With all the emphasis placed on stress in the past few years, causes of stress, suggestions to deal with it and the efforts to attempt to eliminate it from our lives, you might have heard about cortisol, sometimes called the ‘stress hormone.’
Cortisol occurs in our body naturally and is produced by the adrenal glands. It plays a part in your glucose level, regulating blood sugar and in how your body processes fats, carbohydrates and protein. In normal levels in the body, cortisol does good work, but when a person is constantly and acutely stressed, the body makes excess cortisol, and this can lead to health related issues including decreased immune system and inflammatory response, among others. Too much cortisol can also disrupt collagen formation. Connective tissue is made from collagen, which offers a structural support system for muscles and joints, as well as throughout the entire body. Let’s also take into consideration the mind/body connection when it comes to cortisol: A group of Hong Kong scientists performed tests showing that optimism is able to reduce cortisol levels and perception of pain more so than pessimism. Negative thoughts were found to have the ability to increase cortisol and subjective pain.

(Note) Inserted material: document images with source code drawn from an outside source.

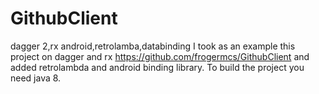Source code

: # GithubClient
dagger 2,rx android,retrolamba,databinding
I took as an example this project on dagger and rx
https://github.com/frogermcs/GithubClient
and added retrolambda and android binding library.
To build the project you need java 8.

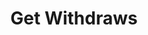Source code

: ---
title: Get Withdraws
excerpt: Get All Withdraws associated with the merchant
api:
  file: swagger (2).json
  operationId: GetAllWithdraws
hidden: false
---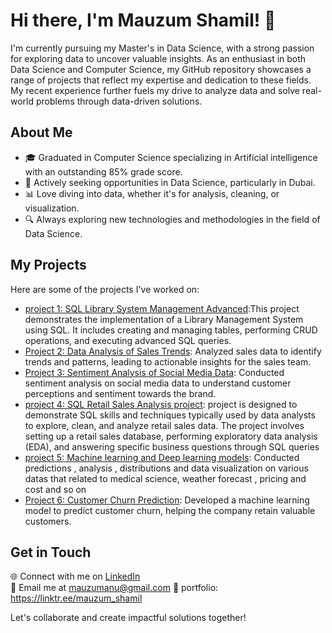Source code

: # Hi there, I'm Mauzum Shamil! 👋

I'm currently pursuing my Master's in Data Science, with a strong passion for exploring data to uncover valuable insights. As an enthusiast in both Data Science and Computer Science, my GitHub repository showcases a range of projects that reflect my expertise and dedication to these fields. My recent experience further fuels my drive to analyze data and solve real-world problems through data-driven solutions.

## About Me

- 🎓 Graduated in Computer Science specializing in Artificial intelligence with an outstanding 85% grade score.
- 💼 Actively seeking opportunities in Data Science, particularly in Dubai.
- 📊 Love diving into data, whether it's for analysis, cleaning, or visualization.
- 🔍 Always exploring new technologies and methodologies in the field of Data Science.

## My Projects

Here are some of the projects I've worked on:

- [project 1: SQL Library System Management Advanced](https://github.com/mauzumshamil/SQL-Library-System-Management-Project):This project demonstrates the implementation of a Library Management System using SQL. It includes creating and managing tables, performing CRUD operations, and executing advanced SQL queries.
- [Project 2: Data Analysis of Sales Trends](https://github.com/mauzumshamil/200-DATASCIENCE-PROJECTS): Analyzed sales data to identify trends and patterns, leading to actionable insights for the sales team.
- [Project 3: Sentiment Analysis of Social Media Data](https://github.com/mauzumshamil/SENTIMENT-ANALYSIS-LSTM-AND-RNN-PROJECTS): Conducted sentiment analysis on social media data to understand customer perceptions and sentiment towards the brand.
- [project 4: SQL Retail Sales Analysis project](https://github.com/mauzumshamil/SQL_Retail_Sales_Analysis_project): project is designed to demonstrate SQL skills and techniques typically used by data analysts to explore, clean, and analyze retail sales data. The project involves setting up a retail sales database, performing exploratory data analysis (EDA), and answering specific business questions through SQL queries
- [project 5: Machine learning and Deep learning models](https://github.com/mauzumshamil/MACHINE-LEARNING-PROJECTS): Conducted predictions , analysis , distributions and data visualization on various datas that related to medical science, weather forecast , pricing and cost and so on
- [Project 6: Customer Churn Prediction](https://github.com/mauzumshamil/MACHINE-LEARNING-PROJECTS): Developed a machine learning model to predict customer churn, helping the company retain valuable customers.
  
## Get in Touch

🌐 Connect with me on [LinkedIn](http://linkedin.com/in/mauzum-shamil-3a8475286)  
📧 Email me at mauzumanu@gmail.com
🔗 portfolio: https://linktr.ee/mauzum_shamil

Let's collaborate and create impactful solutions together!




<!--
**mauzumshamil/mauzumshamil** is a ✨ _special_ ✨ repository because its `README.md` (this file) appears on your GitHub profile.

Here are some ideas to get you started:

- 🔭 I’m currently working on ...
- 🌱 I’m currently learning ...
- 👯 I’m looking to collaborate on ...
- 🤔 I’m looking for help with ...
- 💬 Ask me about ...
- 📫 How to reach me: ...
- 😄 Pronouns: ...
- ⚡ Fun fact: ...
-->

So by mastering coping skills for stress and keeping your thoughts in a positive place, you can help keep your mind and body in balance. Vitamin C can also help level out the cortisol spikes your body undergoes during extreme stress periods. Be sure to load up on dark leafy greens, oranges and grapefruits and tomatoes when you feel stressful times on the horizon. Natural treatments such as herbs are popular, too. The herb Holy Basil, or Tulsi, (sometimes seen as Tulasi) a cornerstone in Ayurveda, is effective for some people in lowering cortisol. (Always consult your doctor before using any herbal remedies.)
Another important health issue related to cortisol has to do with weight gain and in some cases, obesity. There are reports that when the body is constantly flooded with high levels of cortisol it can cause cravings for high sugar and high fat foods, leading to weight gain. Stress in general causes several factors such as insomnia and studies show lack of sleep can raise cortisol levels as the day progresses.

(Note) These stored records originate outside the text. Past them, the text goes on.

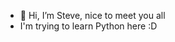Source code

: - 👋 Hi, I’m Steve, nice to meet you all
- I'm trying to learn Python here :D

<!---
Dotashope/Dotashope is a ✨ special ✨ repository because its `README.md` (this file) appears on your GitHub profile.
You can click the Preview link to take a look at your changes.
--->
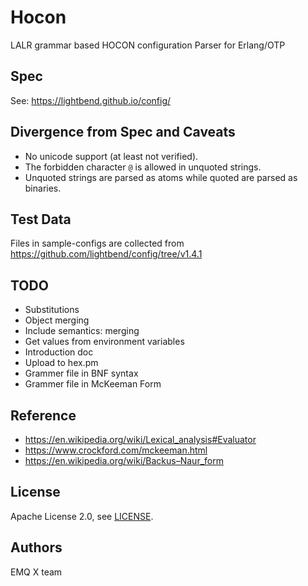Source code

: # Hocon

LALR grammar based HOCON configuration Parser for Erlang/OTP

## Spec

See: https://lightbend.github.io/config/

## Divergence from Spec and Caveats

- No unicode support (at least not verified).
- The forbidden character `@` is allowed in unquoted strings.
- Unquoted strings are parsed as atoms while quoted are parsed as binaries.

## Test Data

Files in sample-configs are collected from https://github.com/lightbend/config/tree/v1.4.1

## TODO

- Substitutions
- Object merging
- Include semantics: merging
- Get values from environment variables
- Introduction doc
- Upload to hex.pm
- Grammer file in BNF syntax
- Grammer file in McKeeman Form

## Reference

- https://en.wikipedia.org/wiki/Lexical_analysis#Evaluator
- https://www.crockford.com/mckeeman.html
- https://en.wikipedia.org/wiki/Backus–Naur_form

## License

Apache License 2.0, see [LICENSE](./LICENSE).

## Authors

EMQ X team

In his article, Lack of Sleep, Stress, Adrenals and Obesity, Byron J. Richards, a Board Certified Clinical Nutritionist, writes, ‘too much cortisol turns off fat burning gene switches in your liver, leading to obesity risk.’ He adds: ‘At the same time too little sleep causes leptin levels to drop in a way that makes you hungry, causing you to eat more. Thus, lack of sleep sets the stage for stress problems, poor mood, food cravings, and general tiredness – which in turn further disrupts your sleep. If this self-perpetuating set of circumstances is not solved then obesity is more likely and losing weight is going to be really hard.’
Cushing syndrome, or Hypercortisolism, is a disorder occurring when your body is exposed to high levels of the cortisol hormone. It can also develop if you take much cortisol or other various steroid hormones for a long period. Some individuals get Cushing Syndrome because their bodies produce too much cortisol. Symptoms to look for include bruising easily, thinning skin, weight gain, a puffy face, depression and unusual build up of fatty tissue between the shoulder blades. Medical professionals may test for Cushing syndrome through urine, saliva and blood tests. It can also be brought on by tumors in the pituitary gland or in the adrenal glands, and may require magnetic resonance imaging (MRI) or computerized tomography (CT) for accurate diagnosis.